What does it do?
The M365Permissions PowerShell module creates a 360° view of permissions individual users or groups have (including externals).
It will then generate a full report (XLSX by default) that contains ALL unique permissions.
What resources are supported?
- Onedrive For Business
- Sharepoint Online
- Teams
- EntraID admin & PIM roles
- EntraID group ownership / membership
- EntraID hidden webhooks
- Exchange Admin Roles
- Exchange Send On Behalf rights
- Exchange mailbox rights (including subfolders)
- Exchange Send As rights (incl non-mailbox objects)
- PowerBI workspaces, reports, datasets
Examples
Authentication / Access rights
The module uses the safe Entra Delegated Permission Flow for authentication so your credentials/tokens stay with you and not with me or anyone else. Depending on which resources you wish to report on, different permissions are required for the running account. On first run or sometimes after module upgrades you’ll be prompted to accept all potentially required delegated permissions.
Result
The module exports to Excel by default (CSV or to screen is optional).
It runs in append mode, tabs are added per resource.
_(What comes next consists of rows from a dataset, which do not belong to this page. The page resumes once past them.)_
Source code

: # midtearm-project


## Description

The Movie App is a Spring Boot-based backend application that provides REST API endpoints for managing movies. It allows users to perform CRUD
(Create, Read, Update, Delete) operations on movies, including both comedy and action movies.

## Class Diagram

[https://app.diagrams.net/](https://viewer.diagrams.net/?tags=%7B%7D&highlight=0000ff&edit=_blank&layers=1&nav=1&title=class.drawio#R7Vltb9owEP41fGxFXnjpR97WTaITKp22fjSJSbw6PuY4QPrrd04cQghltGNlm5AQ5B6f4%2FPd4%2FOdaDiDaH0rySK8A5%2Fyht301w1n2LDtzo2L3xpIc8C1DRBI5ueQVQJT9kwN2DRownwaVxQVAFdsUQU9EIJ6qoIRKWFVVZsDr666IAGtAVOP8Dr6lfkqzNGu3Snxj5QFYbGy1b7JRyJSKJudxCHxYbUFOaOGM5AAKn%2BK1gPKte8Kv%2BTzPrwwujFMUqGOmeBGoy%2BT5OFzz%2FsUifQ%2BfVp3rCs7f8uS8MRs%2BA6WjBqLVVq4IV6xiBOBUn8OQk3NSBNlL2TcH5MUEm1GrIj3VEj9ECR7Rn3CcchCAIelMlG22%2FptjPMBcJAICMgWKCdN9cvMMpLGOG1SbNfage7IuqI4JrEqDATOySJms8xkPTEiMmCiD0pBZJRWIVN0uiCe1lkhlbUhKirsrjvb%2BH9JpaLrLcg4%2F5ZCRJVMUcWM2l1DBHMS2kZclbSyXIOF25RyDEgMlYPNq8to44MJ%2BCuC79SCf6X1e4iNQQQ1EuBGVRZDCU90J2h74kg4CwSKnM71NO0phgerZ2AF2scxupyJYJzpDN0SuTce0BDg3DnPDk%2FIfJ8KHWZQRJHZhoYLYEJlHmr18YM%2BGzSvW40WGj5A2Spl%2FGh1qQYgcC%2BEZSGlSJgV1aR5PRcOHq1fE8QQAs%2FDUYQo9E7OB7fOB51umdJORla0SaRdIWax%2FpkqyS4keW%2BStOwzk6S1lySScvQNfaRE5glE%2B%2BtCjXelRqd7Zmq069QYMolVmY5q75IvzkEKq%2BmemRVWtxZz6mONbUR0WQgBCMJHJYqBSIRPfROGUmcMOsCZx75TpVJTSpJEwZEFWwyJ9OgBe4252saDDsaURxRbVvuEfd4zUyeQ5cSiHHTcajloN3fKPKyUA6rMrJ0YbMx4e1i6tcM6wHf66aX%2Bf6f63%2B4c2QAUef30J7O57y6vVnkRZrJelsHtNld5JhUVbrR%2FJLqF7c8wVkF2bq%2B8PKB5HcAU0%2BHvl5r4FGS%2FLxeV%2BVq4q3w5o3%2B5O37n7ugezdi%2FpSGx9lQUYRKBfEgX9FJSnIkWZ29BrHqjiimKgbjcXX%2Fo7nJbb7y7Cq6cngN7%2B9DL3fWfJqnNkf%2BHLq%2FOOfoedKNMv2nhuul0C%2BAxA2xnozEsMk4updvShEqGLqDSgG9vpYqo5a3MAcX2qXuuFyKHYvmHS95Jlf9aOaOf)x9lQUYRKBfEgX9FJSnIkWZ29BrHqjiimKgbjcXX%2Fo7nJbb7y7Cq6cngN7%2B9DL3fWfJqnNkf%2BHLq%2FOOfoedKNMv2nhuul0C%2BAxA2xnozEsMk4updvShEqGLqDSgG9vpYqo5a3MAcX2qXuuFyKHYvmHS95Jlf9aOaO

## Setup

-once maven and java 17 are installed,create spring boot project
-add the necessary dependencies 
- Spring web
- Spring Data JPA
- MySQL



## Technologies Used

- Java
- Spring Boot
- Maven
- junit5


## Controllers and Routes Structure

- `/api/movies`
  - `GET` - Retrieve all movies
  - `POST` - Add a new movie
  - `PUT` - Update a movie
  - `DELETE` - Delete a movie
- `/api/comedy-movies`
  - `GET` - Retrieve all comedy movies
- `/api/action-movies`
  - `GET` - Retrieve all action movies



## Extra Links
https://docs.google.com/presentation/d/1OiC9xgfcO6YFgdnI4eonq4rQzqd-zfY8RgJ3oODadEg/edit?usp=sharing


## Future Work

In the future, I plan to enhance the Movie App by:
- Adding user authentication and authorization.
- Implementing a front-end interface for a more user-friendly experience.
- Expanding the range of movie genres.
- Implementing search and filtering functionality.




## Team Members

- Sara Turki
To view a resultant set of rights for a given user or group (e.g. externals), you can either use one of the built in table filters OR pivot one or more tables manually. For convenience when including an Entra scan, all users and groups are also reported in a separate tab for additional cross referencing options.
Performance
Depending on the workload the module uses the fastest API’s available uses 5 concurrent threads by default. Especially for large libraries it can go up to 100000 items per minute, but for e.g. mailbox or onedrive workloads where there are lots of separate api calls the speed will go down to hundreds of items per minute.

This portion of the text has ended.